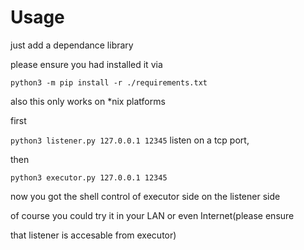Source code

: # Usage

just add a dependance library

please ensure you had installed it via

```
python3 -m pip install -r ./requirements.txt
```

also this only works on \*nix platforms

first

`python3 listener.py 127.0.0.1 12345` listen on a tcp port,

then

`python3 executor.py 127.0.0.1 12345`

now you got the shell control of executor side on the listener side

of course you could try it in your LAN or even Internet(please ensure 

that listener is accesable from executor)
= = = = = = =
PROBLEM: Without any pictures, return the material above exactly.

TASK RESULT:
Source code

: # Usage

just add a dependance library

please ensure you had installed it via

```
python3 -m pip install -r ./requirements.txt
```

also this only works on \*nix platforms

first

`python3 listener.py 127.0.0.1 12345` listen on a tcp port,

then

`python3 executor.py 127.0.0.1 12345`

now you got the shell control of executor side on the listener side

of course you could try it in your LAN or even Internet(please ensure 

that listener is accesable from executor)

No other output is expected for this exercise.